Le clausole contestate, contenute nei contratti di fideiussioni omnibus e specifiche adottate dalla Banca, sono la cd. Clausola di pagamento a semplice richiesta scritta, Clausola di deroga all’art. 1957 c.c., Clausola che deroga alla responsabilità sussidiaria dei coniugi, Clausola di deroga alla parziarietà delle obbligazioni ereditarie, Clausola sull’imputazione dei pagamenti, Clausola di sopravvivenza, Clausola di reviviscenza, Limitazione delle eccezioni relative al recesso della banca dal rapporto garantito, La clausola di deroga al foro del consumatore, Clausola di deroga alle eccezioni di cui all’art. 1955 c.c., Clausola che esclude la vessatorietà solo nel caso di fideiussioni a vantaggio di consumatori.

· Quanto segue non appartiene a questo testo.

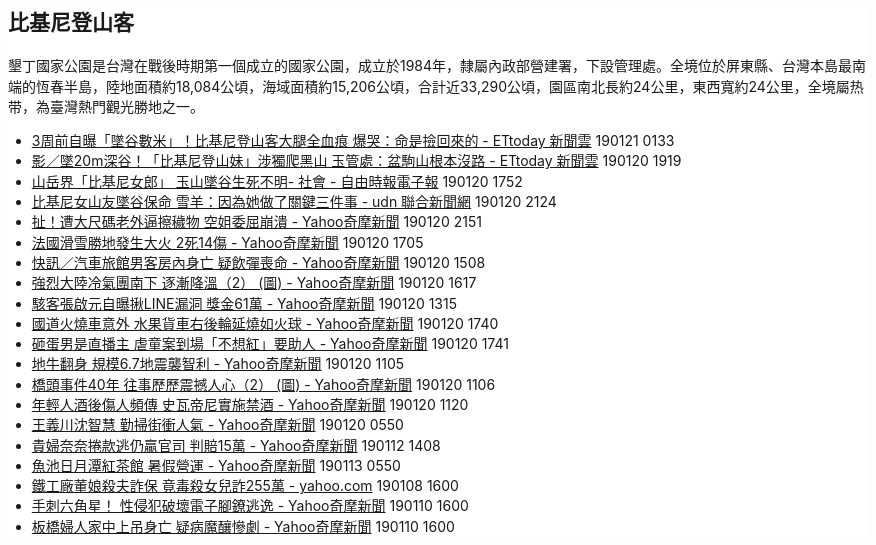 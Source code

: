 ## 比基尼登山客

墾丁國家公園是台灣在戰後時期第一個成立的國家公園，成立於1984年，隸屬內政部營建署，下設管理處。全境位於屏東縣、台灣本島最南端的恆春半島，陸地面積約18,084公頃，海域面積約15,206公頃，合計近33,290公頃，園區南北長約24公里，東西寬約24公里，全境屬热带，為臺灣熱門觀光勝地之一。


- [3周前自曝「墜谷數米」！比基尼登山客大腿全血痕 爆哭：命是撿回來的 - ETtoday 新聞雲](https://www.ettoday.net/news/20190121/1361460.htm "3周前自曝「墜谷數米」！比基尼登山客大腿全血痕 爆哭：命是撿回來的 - ETtoday 新聞雲") 190121 0133
- [影／墜20m深谷！「比基尼登山妹」涉獨爬黑山 玉管處：盆駒山根本沒路 - ETtoday 新聞雲](https://www.ettoday.net/news/20190120/1361350.htm "影／墜20m深谷！「比基尼登山妹」涉獨爬黑山 玉管處：盆駒山根本沒路 - ETtoday 新聞雲") 190120 1919
- [山岳界「比基尼女郎」 玉山墜谷生死不明- 社會 - 自由時報電子報](http://news.ltn.com.tw/news/society/breakingnews/2677745 "山岳界「比基尼女郎」 玉山墜谷生死不明- 社會 - 自由時報電子報") 190120 1752
- [比基尼女山友墜谷保命 雪羊：因為她做了關鍵三件事 - udn 聯合新聞網](https://udn.com/news/story/7320/3604776?from=udn-ch1_breaknews-1-cate2-news "比基尼女山友墜谷保命 雪羊：因為她做了關鍵三件事 - udn 聯合新聞網") 190120 2124
- [扯！遭大尺碼老外逼擦穢物 空姐委屈崩潰 - Yahoo奇摩新聞](https://tw.news.yahoo.com/video/%E6%89%AF-%E9%81%AD%E5%A4%A7%E5%B0%BA%E7%A2%BC%E8%80%81%E5%A4%96%E9%80%BC%E6%93%A6%E7%A9%A2%E7%89%A9-%E7%A9%BA%E5%A7%90%E5%A7%94%E5%B1%88%E5%B4%A9%E6%BD%B0-135104740.html "扯！遭大尺碼老外逼擦穢物 空姐委屈崩潰 - Yahoo奇摩新聞") 190120 2151
- [法國滑雪勝地發生大火 2死14傷 - Yahoo奇摩新聞](https://tw.news.yahoo.com/%E6%B3%95%E5%9C%8B%E6%BB%91%E9%9B%AA%E5%8B%9D%E5%9C%B0%E7%99%BC%E7%94%9F%E5%A4%A7%E7%81%AB-2%E6%AD%BB14%E5%82%B7-090501420.html "法國滑雪勝地發生大火 2死14傷 - Yahoo奇摩新聞") 190120 1705
- [快訊／汽車旅館男客房內身亡 疑飲彈喪命 - Yahoo奇摩新聞](https://tw.news.yahoo.com/%E5%BF%AB%E8%A8%8A-%E6%B1%BD%E8%BB%8A%E6%97%85%E9%A4%A8%E7%94%B7%E5%AE%A2%E6%88%BF%E5%85%A7%E8%BA%AB%E4%BA%A1-%E7%96%91%E9%A3%B2%E5%BD%88%E5%96%AA%E5%91%BD-070831064.html "快訊／汽車旅館男客房內身亡 疑飲彈喪命 - Yahoo奇摩新聞") 190120 1508
- [強烈大陸冷氣團南下 逐漸降溫（2） (圖) - Yahoo奇摩新聞](https://tw.news.yahoo.com/%E5%BC%B7%E7%83%88%E5%A4%A7%E9%99%B8%E5%86%B7%E6%B0%A3%E5%9C%98%E5%8D%97%E4%B8%8B-%E9%80%90%E6%BC%B8%E9%99%8D%E6%BA%AB-2-%E5%9C%96-081705250.html "強烈大陸冷氣團南下 逐漸降溫（2） (圖) - Yahoo奇摩新聞") 190120 1617
- [駭客張啟元自曝揪LINE漏洞 獎金61萬 - Yahoo奇摩新聞](https://tw.news.yahoo.com/video/%E9%A7%AD%E5%AE%A2%E5%BC%B5%E5%95%9F%E5%85%83%E8%87%AA%E6%9B%9D%E6%8F%AAline%E6%BC%8F%E6%B4%9E-%E7%8D%8E%E9%87%9161%E8%90%AC-045134309.html "駭客張啟元自曝揪LINE漏洞 獎金61萬 - Yahoo奇摩新聞") 190120 1315
- [國道火燒車意外 水果貨車右後輪延燒如火球 - Yahoo奇摩新聞](https://tw.news.yahoo.com/video/%E5%9C%8B%E9%81%93%E7%81%AB%E7%87%92%E8%BB%8A%E6%84%8F%E5%A4%96-%E6%B0%B4%E6%9E%9C%E8%B2%A8%E8%BB%8A%E5%8F%B3%E5%BE%8C%E8%BC%AA%E5%BB%B6%E7%87%92%E5%A6%82%E7%81%AB%E7%90%83-094025317.html "國道火燒車意外 水果貨車右後輪延燒如火球 - Yahoo奇摩新聞") 190120 1740
- [砸蛋男是直播主 虐童案到場「不想紅」要助人 - Yahoo奇摩新聞](https://tw.news.yahoo.com/video/%E7%A0%B8%E8%9B%8B%E7%94%B7%E6%98%AF%E7%9B%B4%E6%92%AD%E4%B8%BB-%E8%99%90%E7%AB%A5%E6%A1%88%E5%88%B0%E5%A0%B4-%E4%B8%8D%E6%83%B3%E7%B4%85-%E8%A6%81%E5%8A%A9%E4%BA%BA-094149304.html "砸蛋男是直播主 虐童案到場「不想紅」要助人 - Yahoo奇摩新聞") 190120 1741
- [地牛翻身 規模6.7地震襲智利 - Yahoo奇摩新聞](https://tw.news.yahoo.com/%E5%9C%B0%E7%89%9B%E7%BF%BB%E8%BA%AB-%E8%A6%8F%E6%A8%A16-7%E5%9C%B0%E9%9C%87%E8%A5%B2%E6%99%BA%E5%88%A9-030502571.html "地牛翻身 規模6.7地震襲智利 - Yahoo奇摩新聞") 190120 1105
- [橋頭事件40年 往事歷歷震撼人心（2） (圖) - Yahoo奇摩新聞](https://tw.news.yahoo.com/%E6%A9%8B%E9%A0%AD%E4%BA%8B%E4%BB%B640%E5%B9%B4-%E5%BE%80%E4%BA%8B%E6%AD%B7%E6%AD%B7%E9%9C%87%E6%92%BC%E4%BA%BA%E5%BF%83-2-%E5%9C%96-030601288.html "橋頭事件40年 往事歷歷震撼人心（2） (圖) - Yahoo奇摩新聞") 190120 1106
- [年輕人酒後傷人頻傳 史瓦帝尼實施禁酒 - Yahoo奇摩新聞](https://tw.news.yahoo.com/%E5%B9%B4%E8%BC%95%E4%BA%BA%E9%85%92%E5%BE%8C%E5%82%B7%E4%BA%BA%E9%A0%BB%E5%82%B3-%E5%8F%B2%E7%93%A6%E5%B8%9D%E5%B0%BC%E5%AF%A6%E6%96%BD%E7%A6%81%E9%85%92-032003233.html "年輕人酒後傷人頻傳 史瓦帝尼實施禁酒 - Yahoo奇摩新聞") 190120 1120
- [王義川沈智慧 勤掃街衝人氣 - Yahoo奇摩新聞](https://tw.news.yahoo.com/%E7%8E%8B%E7%BE%A9%E5%B7%9D%E6%B2%88%E6%99%BA%E6%85%A7-%E5%8B%A4%E6%8E%83%E8%A1%97%E8%A1%9D%E4%BA%BA%E6%B0%A3-215005212.html "王義川沈智慧 勤掃街衝人氣 - Yahoo奇摩新聞") 190120 0550
- [貴婦奈奈捲款逃仍贏官司 判賠15萬 - Yahoo奇摩新聞](https://tw.news.yahoo.com/video/%E8%B2%B4%E5%A9%A6%E5%A5%88%E5%A5%88%E6%8D%B2%E6%AC%BE%E9%80%83%E4%BB%8D%E8%B4%8F%E5%AE%98%E5%8F%B8-%E5%88%A4%E8%B3%A015%E8%90%AC-054400427.html "貴婦奈奈捲款逃仍贏官司 判賠15萬 - Yahoo奇摩新聞") 190112 1408
- [魚池日月潭紅茶館 暑假營運 - Yahoo奇摩新聞](https://tw.news.yahoo.com/%E9%AD%9A%E6%B1%A0%E6%97%A5%E6%9C%88%E6%BD%AD%E7%B4%85%E8%8C%B6%E9%A4%A8-%E6%9A%91%E5%81%87%E7%87%9F%E9%81%8B-215009861--finance.html "魚池日月潭紅茶館 暑假營運 - Yahoo奇摩新聞") 190113 0550
- [鐵工廠董娘殺夫詐保 竟毒殺女兒詐255萬 - yahoo.com](https://tw.news.yahoo.com/video/%E9%90%B5%E5%B7%A5%E5%BB%A0%E8%91%A3%E5%A8%98%E6%AE%BA%E5%A4%AB%E8%A9%90%E4%BF%9D-%E7%AB%9F%E6%AF%92%E6%AE%BA%E5%A5%B3%E5%85%92%E8%A9%90255%E8%90%AC-031321362.html "鐵工廠董娘殺夫詐保 竟毒殺女兒詐255萬 - yahoo.com") 190108 1600
- [手刺六角星！ 性侵犯破壞電子腳鐐逃逸 - Yahoo奇摩新聞](https://tw.news.yahoo.com/video/%E6%89%8B%E5%88%BA%E5%85%AD%E8%A7%92%E6%98%9F-%E6%80%A7%E4%BE%B5%E7%8A%AF%E7%A0%B4%E5%A3%9E%E9%9B%BB%E5%AD%90%E8%85%B3%E9%90%90%E9%80%83%E9%80%B8-043900025.html "手刺六角星！ 性侵犯破壞電子腳鐐逃逸 - Yahoo奇摩新聞") 190110 1600
- [板橋婦人家中上吊身亡 疑病魔釀慘劇 - Yahoo奇摩新聞](https://tw.news.yahoo.com/%E6%9D%BF%E6%A9%8B%E5%A9%A6%E4%BA%BA%E5%AE%B6%E4%B8%AD%E4%B8%8A%E5%90%8A%E8%BA%AB%E4%BA%A1-%E7%96%91%E7%97%85%E9%AD%94%E9%87%80%E6%85%98%E5%8A%87-165548398.html "板橋婦人家中上吊身亡 疑病魔釀慘劇 - Yahoo奇摩新聞") 190110 1600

Alcune clausole sono inoltre riproduttive del cd. "schema ABI", testo predisposto nel 2002 in contrasto con l'art. 2 l. 287/90 che vieta le intese che hanno per oggetto o per effetto di impedire, restringere o falsare la concorrenza.
L’associazione ha depositato il ricorso ex art. 281-sexiesdecies dinnanzi al Tribunale di Milano (RG 264/2026). Si attende la fissazione dell’udienza.